Insurance and Drone Costs
Since drone technology is in its introductory phase, the cost of drones is very high. The idea that an unmanned vehicle would be flying hundreds of feet above the ground, carrying valuable goods to be delivered does not sit well with insurance companies. Also, the fact that such an idea is largely untested makes it harder for the insurance company to consider insurance of drones, let alone estimating a premium. Additionally, if drones cause personal injury, then the compensation can be in millions of dollars. In such cases, insurance companies will affix a high insurance premium. In the end, it can significantly drive the cost of using drone technology for deliveries, making it more expensive than traditional deliveries.

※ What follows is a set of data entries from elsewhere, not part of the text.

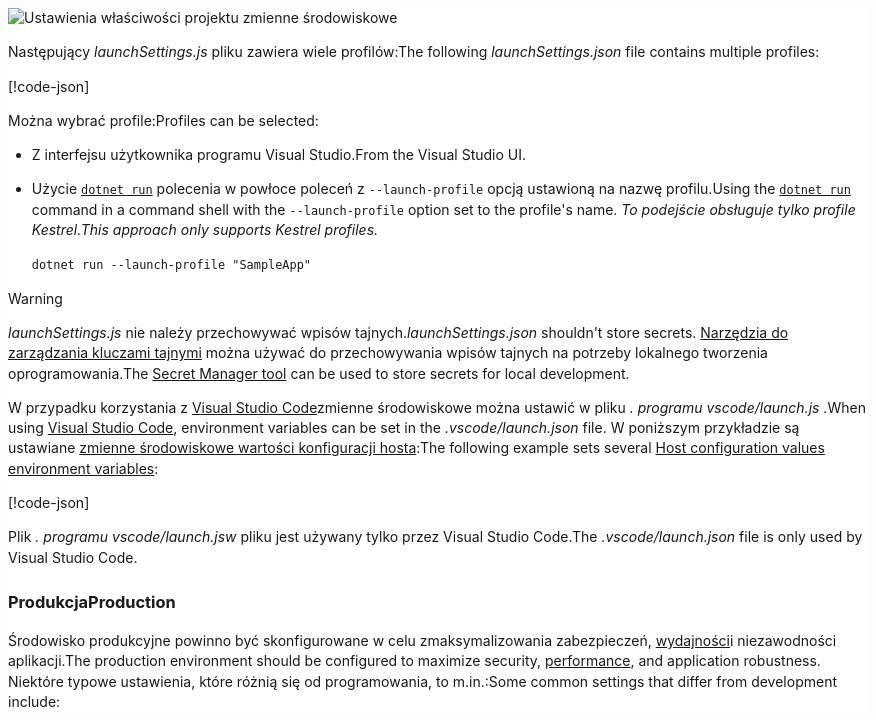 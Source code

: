![Ustawienia właściwości projektu zmienne środowiskowe](environments/_static/project-properties-debug.png)

<span data-ttu-id="09d82-159">Następujący *launchSettings.js* pliku zawiera wiele profilów:</span><span class="sxs-lookup"><span data-stu-id="09d82-159">The following *launchSettings.json* file contains multiple profiles:</span></span>

[!code-json[](environments/3.1sample/EnvironmentsSample/Properties/launchSettings.json)]

<span data-ttu-id="09d82-160">Można wybrać profile:</span><span class="sxs-lookup"><span data-stu-id="09d82-160">Profiles can be selected:</span></span>

* <span data-ttu-id="09d82-161">Z interfejsu użytkownika programu Visual Studio.</span><span class="sxs-lookup"><span data-stu-id="09d82-161">From the Visual Studio UI.</span></span>
* <span data-ttu-id="09d82-162">Użycie [`dotnet run`](/dotnet/core/tools/dotnet-run) polecenia w powłoce poleceń z `--launch-profile` opcją ustawioną na nazwę profilu.</span><span class="sxs-lookup"><span data-stu-id="09d82-162">Using the [`dotnet run`](/dotnet/core/tools/dotnet-run) command in a command shell with the `--launch-profile` option set to the profile's name.</span></span> <span data-ttu-id="09d82-163">*To podejście obsługuje tylko profile Kestrel.*</span><span class="sxs-lookup"><span data-stu-id="09d82-163">*This approach only supports Kestrel profiles.*</span></span>

  ```dotnetcli
  dotnet run --launch-profile "SampleApp"
  ```

> [!WARNING]
> <span data-ttu-id="09d82-164">*launchSettings.js* nie należy przechowywać wpisów tajnych.</span><span class="sxs-lookup"><span data-stu-id="09d82-164">*launchSettings.json* shouldn't store secrets.</span></span> <span data-ttu-id="09d82-165">[Narzędzia do zarządzania kluczami tajnymi](xref:security/app-secrets) można używać do przechowywania wpisów tajnych na potrzeby lokalnego tworzenia oprogramowania.</span><span class="sxs-lookup"><span data-stu-id="09d82-165">The [Secret Manager tool](xref:security/app-secrets) can be used to store secrets for local development.</span></span>

<span data-ttu-id="09d82-166">W przypadku korzystania z [Visual Studio Code](https://code.visualstudio.com/)zmienne środowiskowe można ustawić w pliku *. programu vscode/launch.js* .</span><span class="sxs-lookup"><span data-stu-id="09d82-166">When using [Visual Studio Code](https://code.visualstudio.com/), environment variables can be set in the *.vscode/launch.json* file.</span></span> <span data-ttu-id="09d82-167">W poniższym przykładzie są ustawiane [zmienne środowiskowe wartości konfiguracji hosta](xref:fundamentals/host/web-host#host-configuration-values):</span><span class="sxs-lookup"><span data-stu-id="09d82-167">The following example sets several [Host configuration values environment variables](xref:fundamentals/host/web-host#host-configuration-values):</span></span>

[!code-json[](environments/3.1sample/EnvironmentsSample/.vscode/launch.json?range=4-10,32-38)]

<span data-ttu-id="09d82-168">Plik *. programu vscode/launch.jsw* pliku jest używany tylko przez Visual Studio Code.</span><span class="sxs-lookup"><span data-stu-id="09d82-168">The *.vscode/launch.json* file is only used by Visual Studio Code.</span></span>

### <a name="production"></a><span data-ttu-id="09d82-169">Produkcja</span><span class="sxs-lookup"><span data-stu-id="09d82-169">Production</span></span>

<span data-ttu-id="09d82-170">Środowisko produkcyjne powinno być skonfigurowane w celu zmaksymalizowania zabezpieczeń, [wydajności](xref:performance/performance-best-practices)i niezawodności aplikacji.</span><span class="sxs-lookup"><span data-stu-id="09d82-170">The production environment should be configured to maximize security, [performance](xref:performance/performance-best-practices), and application robustness.</span></span> <span data-ttu-id="09d82-171">Niektóre typowe ustawienia, które różnią się od programowania, to m.in.:</span><span class="sxs-lookup"><span data-stu-id="09d82-171">Some common settings that differ from development include:</span></span>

Weather issues won’t be much of a problem when it comes to traditional delivery systems using trucks and vans. It has sufficient cover against rain, wind, and other adverse weather conditions. But how will small drones fare against harsh weather conditions? Harsh weather can damage not only the drone but also the package it is carrying. Every country and every state has seasonal weather patterns with adverse weather condition occurring every now and then. The challenge for the drone technology would be to tackle this adverse weather condition. The question would also arise if drones can be operational only during optimal weather conditions, which is not very reliable.
The promising drone delivery videos from companies like Amazon, Dominos, and Google show a successful drone delivery in a rural setting, promising drone to be the future of deliveries. However, it is essential to note that a large majority of the population in the US and other parts of the world live in urban areas where high-rise buildings and other infrastructural monuments exist. Populating the skies with drones can be risky in such urban setting as they have to consider multiple obstacles. Since fully autonomous drones are not allowed, the future of drone technology currently rests on the question whether an unmanned pilot can maneuver drones in an urban setting with ease.
Theft and Misidentification
Traditional delivery systems use delivery personnel to deliver the parcel to concerned person in hand or drop it in a mailbox which will be secure. However, this convenience is not possible using drone technology, as it can only drop a parcel in a relatively open area. For instance, in an apartment setting, it cannot just drop the package right in front of the door. Although companies can use advanced technologies such as facial detection, it does not provide the flexibility that is available with conventional methods.
Although, numerous problems could be identified with drone technology, companies and authorities are working to implement this technology by considering safety and reliability. For instance, DJI unveiled a new drone identification technology calling an electronic license plate for drones. This feature can provide authorities complete information of the drone. Also, drone manufacturers are using advanced technologies such as precision optical tracking, GPS navigation, and 3D imaging and ranging systems to both accurately locate and identify the correct recipient.